As Brooks approaches his battle with Adiwang, here are five things you might not know about him:

1. He was forged inside a common crucible.


Wrestling provided Brooks with his indoctrination into martial arts. He compiled a ridiculous 139-6 record at Warsaw High School in Indiana, winning a state championship as a senior in 2012 with a perfect 35-0 record. Brooks still ranks fifth on the school’s all-time wins list. He continued his career at the Indiana Institute of Technology and Notre Dame College before deciding to pursue mixed martial arts as a vocation.

2. He has led a vagabond’s existence.


Brooks has competed in 15 different promotions in just 19 appearances as a professional mixed martial artist, including Bellator, Rizin Fighting Federation, Pancrase and the Ultimate Fighting Championship.
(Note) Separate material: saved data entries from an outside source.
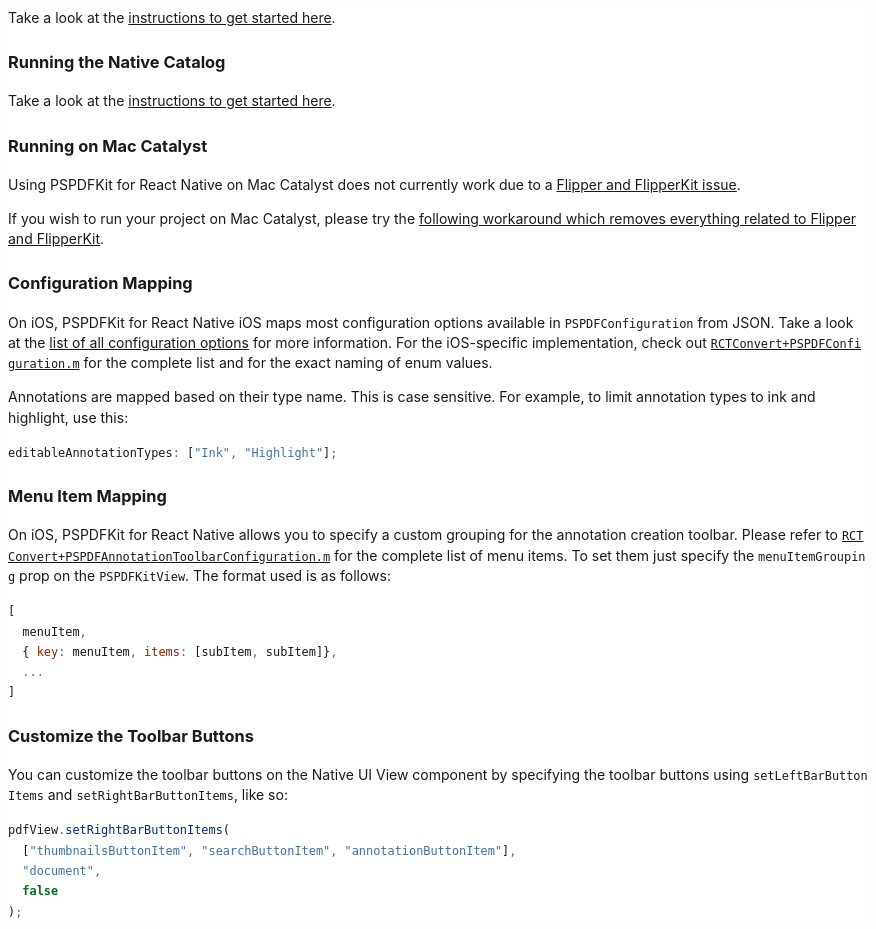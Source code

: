 Take a look at the [instructions to get started here](/samples/Catalog/README.md#running-the-catalog-on-ios).

### Running the Native Catalog

Take a look at the [instructions to get started here](/samples/NativeCatalog/README.md#running-this-sample-on-ios).

### Running on Mac Catalyst

Using PSPDFKit for React Native on Mac Catalyst does not currently work due to a [Flipper and FlipperKit issue](https://github.com/facebook/react-native/issues/28810).

If you wish to run your project on Mac Catalyst, please try the [following workaround which removes everything related to Flipper and FlipperKit](https://github.com/facebook/react-native/issues/28810#issuecomment-623357732).

### Configuration Mapping

On iOS, PSPDFKit for React Native iOS maps most configuration options available in `PSPDFConfiguration` from JSON. Take a look at the [list of all configuration options](/documentation/configuration-options.md) for more information. For the iOS-specific implementation, check out [`RCTConvert+PSPDFConfiguration.m`](./ios/RCTPSPDFKit/Converters/RCTConvert+PSPDFConfiguration.m#L267) for the complete list and for the exact naming of enum values.

Annotations are mapped based on their type name. This is case sensitive. For example, to limit annotation types to ink and highlight, use this:

```javascript
editableAnnotationTypes: ["Ink", "Highlight"];
```

### Menu Item Mapping

On iOS, PSPDFKit for React Native allows you to specify a custom grouping for the annotation creation toolbar. Please refer to [`RCTConvert+PSPDFAnnotationToolbarConfiguration.m`](./ios/RCTPSPDFKit/Converters/RCTConvert+PSPDFAnnotationToolbarConfiguration.m#L47) for the complete list of menu items. To set them just specify the `menuItemGrouping` prop on the `PSPDFKitView`. The format used is as follows:

```javascript
[
  menuItem,
  { key: menuItem, items: [subItem, subItem]},
  ...
]
```

### Customize the Toolbar Buttons

You can customize the toolbar buttons on the Native UI View component by specifying the toolbar buttons using `setLeftBarButtonItems` and `setRightBarButtonItems`, like so:

```javascript
pdfView.setRightBarButtonItems(
  ["thumbnailsButtonItem", "searchButtonItem", "annotationButtonItem"],
  "document",
  false
);
```
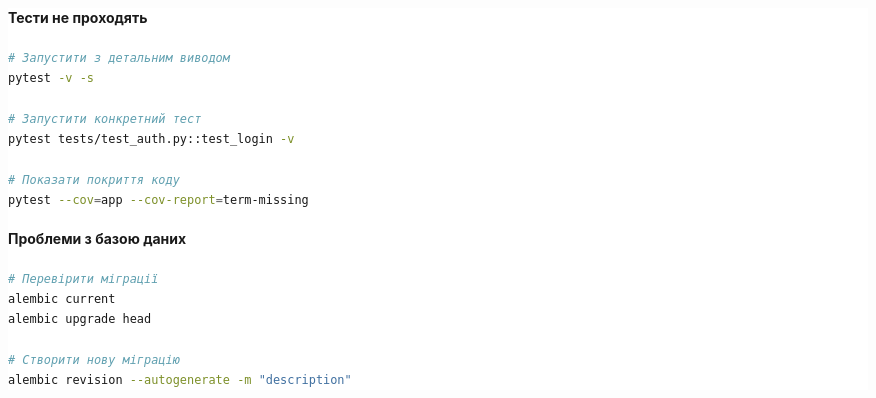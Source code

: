 #### Тести не проходять
```bash
# Запустити з детальним виводом
pytest -v -s

# Запустити конкретний тест
pytest tests/test_auth.py::test_login -v

# Показати покриття коду
pytest --cov=app --cov-report=term-missing
```

#### Проблеми з базою даних
```bash
# Перевірити міграції
alembic current
alembic upgrade head

# Створити нову міграцію
alembic revision --autogenerate -m "description"
```
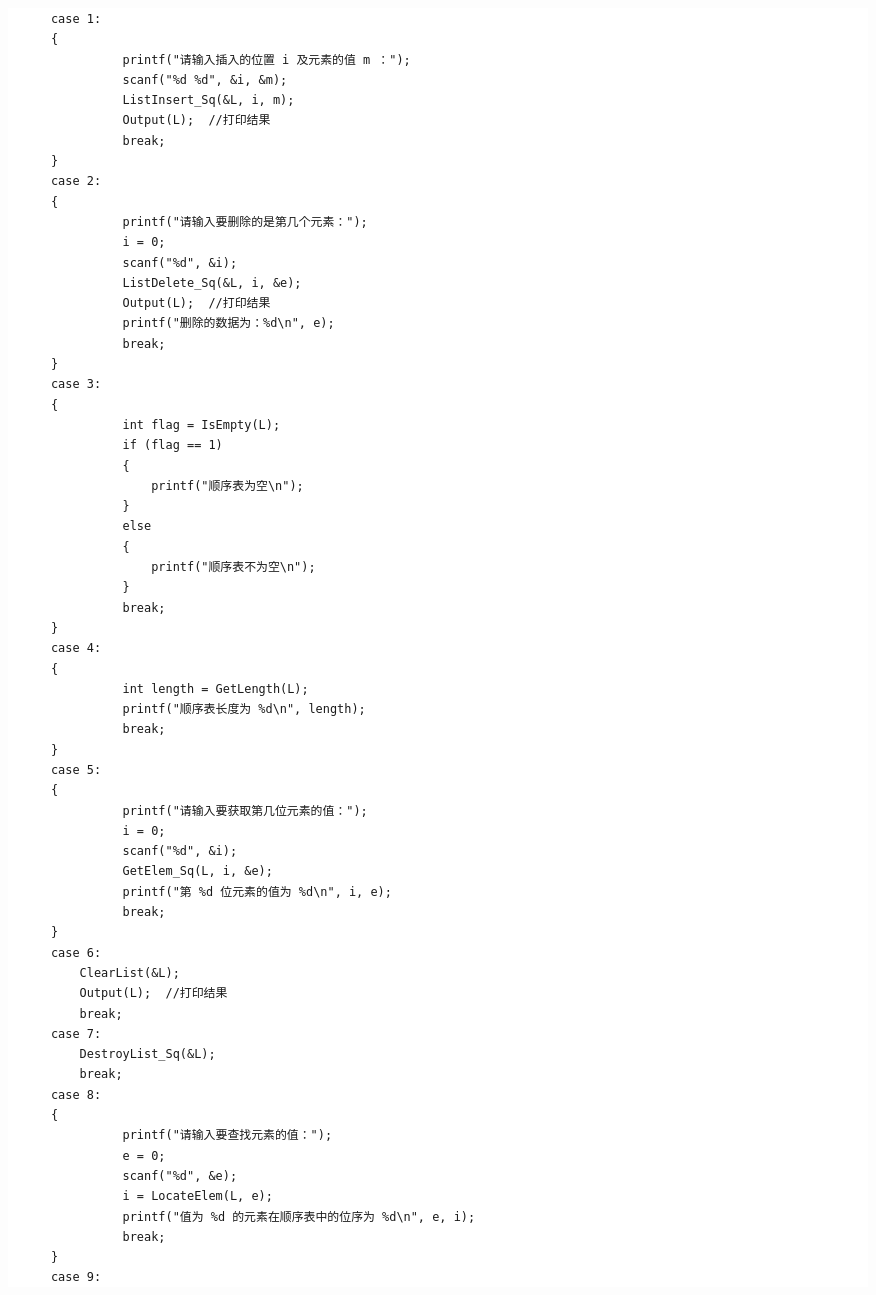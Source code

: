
   ```
  		case 1:
  		{
  				  printf("请输入插入的位置 i 及元素的值 m ：");
  				  scanf("%d %d", &i, &m);
  				  ListInsert_Sq(&L, i, m);
  				  Output(L);  //打印结果
  				  break;
  		}			
  		case 2:
  		{
  				  printf("请输入要删除的是第几个元素：");
  				  i = 0;
  				  scanf("%d", &i);
  				  ListDelete_Sq(&L, i, &e);
  				  Output(L);  //打印结果
  				  printf("删除的数据为：%d\n", e);
  				  break;
  		}		
  		case 3:
  		{
  				  int flag = IsEmpty(L);
  				  if (flag == 1)
  				  {
  					  printf("顺序表为空\n");
  				  }
  				  else
  				  {
  					  printf("顺序表不为空\n");
  				  }
  				  break;
  		}			
  		case 4:
  		{
  				  int length = GetLength(L);
  				  printf("顺序表长度为 %d\n", length);
  				  break;
  		}
  		case 5:
  		{
  				  printf("请输入要获取第几位元素的值：");
  				  i = 0;
  				  scanf("%d", &i);
  				  GetElem_Sq(L, i, &e);
  				  printf("第 %d 位元素的值为 %d\n", i, e);
  				  break;
  		}		
  		case 6:
  			ClearList(&L);
  			Output(L);  //打印结果
  			break;
  		case 7:
  			DestroyList_Sq(&L);
  			break;
  		case 8:
  		{
  				  printf("请输入要查找元素的值：");
  				  e = 0;
  				  scanf("%d", &e);
  				  i = LocateElem(L, e);
  				  printf("值为 %d 的元素在顺序表中的位序为 %d\n", e, i);
  				  break;
  		}			
  		case 9:
  ```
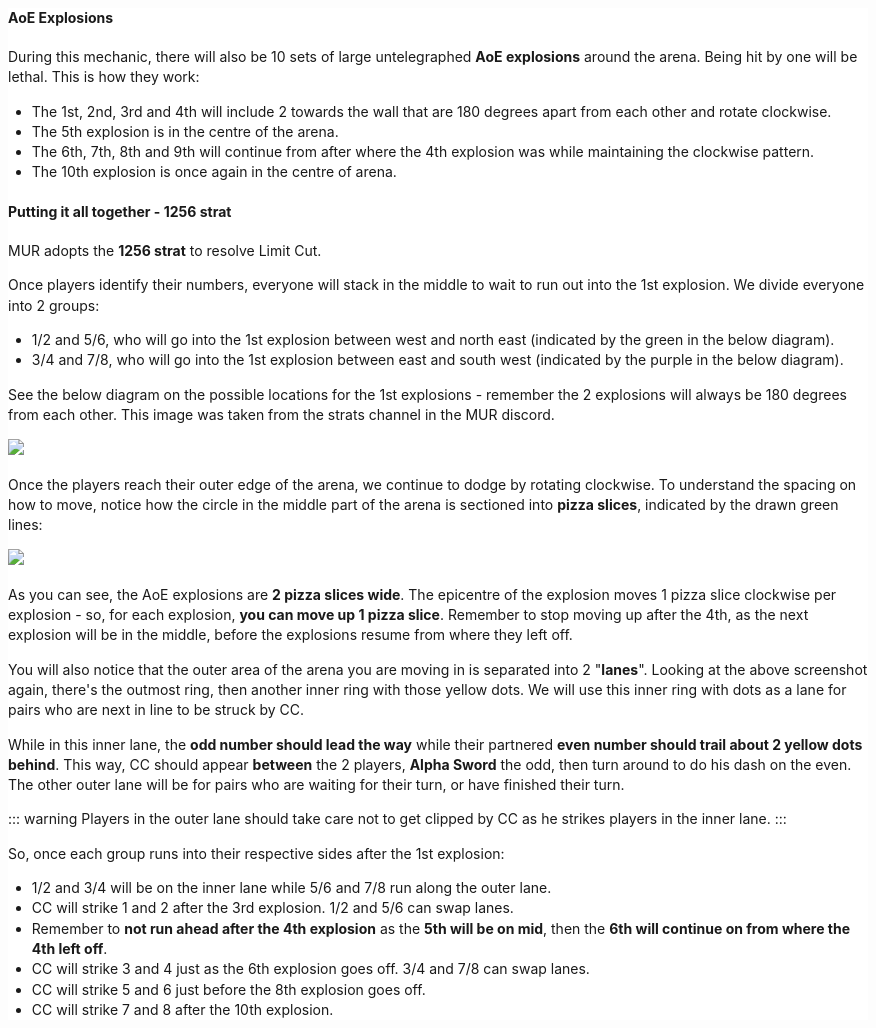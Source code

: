 #### AoE Explosions
During this mechanic, there will also be 10 sets of large untelegraphed **AoE explosions** around the arena. Being hit by one will be lethal. This is how they work:
- The 1st, 2nd, 3rd and 4th will include 2 towards the wall that are 180 degrees apart from each other and rotate clockwise.
- The 5th explosion is in the centre of the arena.
- The 6th, 7th, 8th and 9th will continue from after where the 4th explosion was while maintaining the clockwise pattern.
- The 10th explosion is once again in the centre of arena.

#### Putting it all together - 1256 strat
MUR adopts the **1256 strat** to resolve Limit Cut.

Once players identify their numbers, everyone will stack in the middle to wait to run out into the 1st explosion. We divide everyone into 2 groups:
- 1/2 and 5/6, who will go into the 1st explosion between west and north east (indicated by the green in the below diagram).
- 3/4 and 7/8, who will go into the 1st explosion between east and south west (indicated by the purple in the below diagram).

See the below diagram on the possible locations for the 1st explosions - remember the 2 explosions will always be 180 degrees from each other. This image was taken from the strats channel in the MUR discord.

![](/images/tea-lc-floor.webp)

Once the players reach their outer edge of the arena, we continue to dodge by rotating clockwise. To understand the spacing on how to move, notice how the circle in the middle part of the arena is sectioned into **pizza slices**, indicated by the drawn green lines:

![](/images/tea-lc-pizza.webp)

As you can see, the AoE explosions are **2 pizza slices wide**. The epicentre of the explosion moves 1 pizza slice clockwise per explosion - so, for each explosion, **you can move up 1 pizza slice**. Remember to stop moving up after the 4th, as the next explosion will be in the middle, before the explosions resume from where they left off.

You will also notice that the outer area of the arena you are moving in is separated into 2 "**lanes**". Looking at the above screenshot again, there's the outmost ring, then another inner ring with those yellow dots. We will use this inner ring with dots as a lane for pairs who are next in line to be struck by CC.

While in this inner lane, the **odd number should lead the way** while their partnered **even number should trail about 2 yellow dots behind**. This way, CC should appear **between** the 2 players, **Alpha Sword** the odd, then turn around to do his dash on the even. The other outer lane will be for pairs who are waiting for their turn, or have finished their turn.

::: warning
Players in the outer lane should take care not to get clipped by CC as he strikes players in the inner lane.
:::

So, once each group runs into their respective sides after the 1st explosion:
- 1/2 and 3/4 will be on the inner lane while 5/6 and 7/8 run along the outer lane.
- CC will strike 1 and 2 after the 3rd explosion. 1/2 and 5/6 can swap lanes.
- Remember to **not run ahead after the 4th explosion** as the **5th will be on mid**, then the **6th will continue on from where the 4th left off**.
- CC will strike 3 and 4 just as the 6th explosion goes off. 3/4 and 7/8 can swap lanes.
- CC will strike 5 and 6 just before the 8th explosion goes off.
- CC will strike 7 and 8 after the 10th explosion.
He went 2-2 across four assignments in the UFC, his wins over Eric Shelton and Roberto Sanchez sandwiched around losses to Deiveson Figueiredo and Jose Torres.

3. Titles are not altogether foreign to him.


“The Monkey God” captured the House of Fame flyweight championship at House of Fame 4, where he took a unanimous decision from Abdiel Velasquez on Oct. 29, 2015 in Jacksonville, Florida.

4. Judges tend to admire his work.


Brooks sports an 8-1 record in bouts that have gone the distance. The lone exception? His split decision defeat to the aforementioned Figueiredo—a man who went on to become undisputed UFC flyweight champion—at UFC Fight Night 119 in October 2017.

5. He carries transformative qualities.


The Mash Fight Team representative has taken the have-skills-will-travel approach to his career. Brooks has fought in three different divisions: strawweight, flyweight and bantamweight.